[Work instruction]: Return all lines in the data where the string "到目前为止" can be found.

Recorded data

• • • • • • •

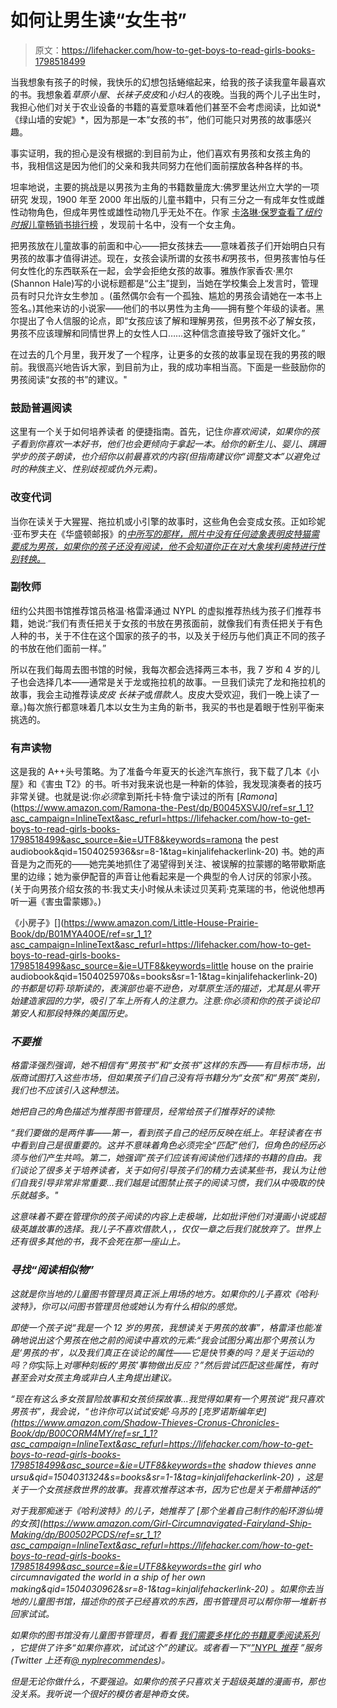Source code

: # 如何让男生读“女生书”

> 原文：<https://lifehacker.com/how-to-get-boys-to-read-girls-books-1798518499>

当我想象有孩子的时候，我快乐的幻想包括蜷缩起来，给我的孩子读我童年最喜欢的书。我想象着*草原小屋*、*长袜子皮皮*和*小妇人*的夜晚。当我的两个儿子出生时，我担心他们对关于农业设备的书籍的喜爱意味着他们甚至不会考虑阅读，比如说*《绿山墙的安妮》*，因为那是一本“女孩的书”，他们可能只对男孩的故事感兴趣。

事实证明，我的担心是没有根据的:到目前为止，他们喜欢有男孩和女孩主角的书，我相信这是因为他们的父亲和我共同努力在他们面前摆放各种各样的书。

坦率地说，主要的挑战是以男孩为主角的书籍数量庞大:佛罗里达州立大学的一项研究 发现，1900 年至 2000 年出版的儿童书籍中，只有三分之一有成年女性或雌性动物角色，但成年男性或雄性动物几乎无处不在。作家 [卡洛琳·保罗查看了*纽约时报*儿童畅销书排行榜](http://ideas.ted.com/why-boys-should-read-girl-books/) ，发现前十名中，没有一个女主角。

把男孩放在儿童故事的前面和中心——把女孩抹去——意味着孩子们开始明白只有男孩的故事才值得讲述。现在，女孩会读所谓的女孩书*和*男孩书，但男孩害怕与任何女性化的东西联系在一起，会学会拒绝女孩的故事。雅族作家香农·黑尔(Shannon Hale)写的小说标题都是“公主”提到，当她在学校集会上发言时，管理员有时只允许女生参加 。(虽然偶尔会有一个孤独、尴尬的男孩会请她在一本书上签名。)其他来访的小说家——他们的书以男性为主角——拥有整个年级的读者。黑尔提出了令人信服的论点，即“女孩应该了解和理解男孩，但男孩不必了解女孩，男孩不应该理解和同情世界上的女性人口……这种信念直接导致了强奸文化。”

在过去的几个月里，我开发了一个程序，让更多的女孩的故事呈现在我的男孩的眼前。我很高兴地告诉大家，到目前为止，我的成功率相当高。下面是一些鼓励你的男孩阅读“女孩的书”的建议。"

### 鼓励普遍阅读

这里有一个关于如何培养读者 的便捷指南。首先，记住*你喜欢阅读，如果你的孩子看到你喜欢一本好书，他们也会更倾向于拿起一本。给你的新生儿、婴儿、蹒跚学步的孩子朗读，也介绍你以前最喜欢的内容(但指南建议你“调整文本”以避免过时的种族主义、性别歧视或仇外元素)。*

### 改变代词

当你在读关于大猩猩、拖拉机或小引擎的故事时，这些角色会变成女孩。正如珍妮·亚布罗夫在《华盛顿邮报》的[*中所写的那样，照片中没有任何迹象表明皮特猫需要成为男孩，如果你的孩子还没有阅读，他不会知道你正在对大象埃利奥特进行性别转换。*](https://www.washingtonpost.com/posteverything/wp/2016/01/08/why-are-there-so-few-girls-in-childrens-books/?utm_term=.b747f6c4fc4f)

### 副牧师

纽约公共图书馆推荐馆员格温·格雷泽通过 NYPL 的虚拟推荐热线为孩子们推荐书籍，她说:“我们有责任把关于女孩的书放在男孩面前，就像我们有责任把关于有色人种的书，关于不住在这个国家的孩子的书，以及关于经历与他们真正不同的孩子的书放在他们面前一样。”

所以在我们每周去图书馆的时候，我每次都会选择两三本书，我 7 岁和 4 岁的儿子也会选择几本——通常是关于龙或拖拉机的故事。一旦我们读完了龙和拖拉机的故事，我会主动推荐读*皮皮* *长袜子*或*借款人*。皮皮大受欢迎，我们一晚上读了一章。)每次旅行都意味着几本以女生为主角的新书，我买的书也是着眼于性别平衡来挑选的。

### 有声读物

这是我的 A++头号策略。为了准备今年夏天的长途汽车旅行，我下载了几本《小屋》和《害虫 T2》的书。听书对我来说也是一种新的体验，我发现演奏者的技巧非常关键。也就是说:你*必须*拿到斯托卡特·詹宁读过的所有 [*Ramona*](https://www.amazon.com/Ramona-the-Pest/dp/B0045XSVJ0/ref=sr_1_1?asc_campaign=InlineText&asc_refurl=https://lifehacker.com/how-to-get-boys-to-read-girls-books-1798518499&asc_source=&ie=UTF8&keywords=ramona the pest audiobook&qid=1504025936&sr=8-1&tag=kinjalifehackerlink-20) 书。她的声音是为之而死的——她完美地抓住了渴望得到关注、被误解的拉蒙娜的略带歇斯底里的边缘；她为豪伊配音的声音让他看起来是一个典型的令人讨厌的邻家小孩。(关于向男孩介绍女孩的书:我丈夫小时候从未读过贝芙莉·克莱瑞的书，他说他想再听一遍《害虫雷蒙娜》。)

《小房子》[](https://www.amazon.com/Little-House-Prairie-Book/dp/B01MYA40OE/ref=sr_1_1?asc_campaign=InlineText&asc_refurl=https://lifehacker.com/how-to-get-boys-to-read-girls-books-1798518499&asc_source=&ie=UTF8&keywords=little house on the prairie audiobook&qid=1504025970&s=books&sr=1-1&tag=kinjalifehackerlink-20)*的书都是切莉·琼斯读的，表演部也毫不逊色，对草原生活的描述，尤其是从零开始建造家园的力学，吸引了车上所有人的注意力。注意:你必须和你的孩子谈论印第安人和那段特殊的美国历史。*

### *不要推*

*格雷泽强烈强调，她不相信有“男孩书”和“女孩书”这样的东西——有目标市场，出版商试图打入这些市场，但如果孩子们自己没有将书籍分为“女孩”和“男孩”类别，我们也不应该引入这种想法。*

*她把自己的角色描述为推荐图书管理员，经常给孩子们推荐好的读物:*

*“我们要做的是两件事——第一，看到孩子自己的经历反映在纸上。年轻读者在书中看到自己是很重要的。这并不意味着角色必须完全“匹配”他们，但角色的经历必须与他们产生共鸣。第二，她强调“孩子们应该有阅读他们选择的书籍的自由。我们谈论了很多关于培养读者，关于如何引导孩子们的精力去读某些书，我认为让他们自我引导非常非常重要...我们越是试图禁止孩子的阅读习惯，我们从中吸取的快乐就越多。"*

*这意味着不要在管理你的孩子阅读的内容上走极端，比如批评他们对漫画小说或超级英雄故事的选择。我儿子不喜欢借款人*，*，仅仅一章之后我们就放弃了。世界上还有很多其他的书，我不会死在那一座山上。*

### *寻找“阅读相似物”*

*这就是你当地的儿童图书管理员真正派上用场的地方。如果你的儿子喜欢《哈利·波特》，你可以问图书管理员他或她认为有什么相似的感觉。*

*即使一个孩子说“我是一个 12 岁的男孩，我想读关于男孩的故事”，格雷泽也能准确地说出这个男孩在他之前的阅读中喜欢的元素:“我会试图分离出那个男孩认为是‘男孩的书’，以及我们真正在谈论的属性——它是快节奏的吗？是关于运动的吗？你*实际上*对哪种刻板的‘男孩’事物做出反应？”然后尝试匹配这些属性，有时甚至会对女孩主角或非白人主角提出建议。*

*“现在有这么多女孩冒险故事和女孩侦探故事...我觉得如果有一个男孩说“我只喜欢男孩书”，我会说，“也许你可以试试安妮·乌苏的 [*克罗诺斯编年史*](https://www.amazon.com/Shadow-Thieves-Cronus-Chronicles-Book/dp/B00CORM4MY/ref=sr_1_1?asc_campaign=InlineText&asc_refurl=https://lifehacker.com/how-to-get-boys-to-read-girls-books-1798518499&asc_source=&ie=UTF8&keywords=the shadow thieves anne ursu&qid=1504031324&s=books&sr=1-1&tag=kinjalifehackerlink-20) ，这是关于一个女孩拯救世界的故事。我喜欢推荐这本书，因为它也是关于希腊神话的"*

*对于我那痴迷于《哈利波特》的儿子，她推荐了 [*那个坐着自己制作的船环游仙境的女孩*](https://www.amazon.com/Girl-Circumnavigated-Fairyland-Ship-Making/dp/B00502PCDS/ref=sr_1_1?asc_campaign=InlineText&asc_refurl=https://lifehacker.com/how-to-get-boys-to-read-girls-books-1798518499&asc_source=&ie=UTF8&keywords=the girl who circumnavigated the world in a ship of her own making&qid=1504030962&sr=8-1&tag=kinjalifehackerlink-20) *。如果你去当地的儿童图书馆，描述你的孩子已经喜欢的东西，图书管理员可以帮你带一堆新书回家试试。**

*如果你的图书馆没有儿童图书管理员，看看 [我们需要多样化的书籍夏季阅读系列](http://weneeddiversebooks.org/summer-reading-series/) ，它提供了许多“如果你喜欢，试试这个”的建议。或者看一下“[”NYPL 推荐](https://www.nypl.org/books-music-dvds/recommendations) ”服务(Twitter 上还有[@ nyplrecommendes](https://twitter.com/NYPLRecommends))。*

*但是无论你做什么，不要强迫。如果你的孩子只喜欢关于超级英雄的漫画书，那也没关系。我听说一个很好的模仿者是神奇女侠。*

• • • • • • •

[Problem solution]:
事实证明，我的担心是没有根据的:到目前为止，他们喜欢有男孩和女孩主角的书，我相信这是因为他们的父亲和我共同努力在他们面前摆放各种各样的书。
在过去的几个月里，我开发了一个程序，让更多的女孩的故事呈现在我的男孩的眼前。我很高兴地告诉大家，到目前为止，我的成功率相当高。下面是一些鼓励你的男孩阅读“女孩的书”的建议。"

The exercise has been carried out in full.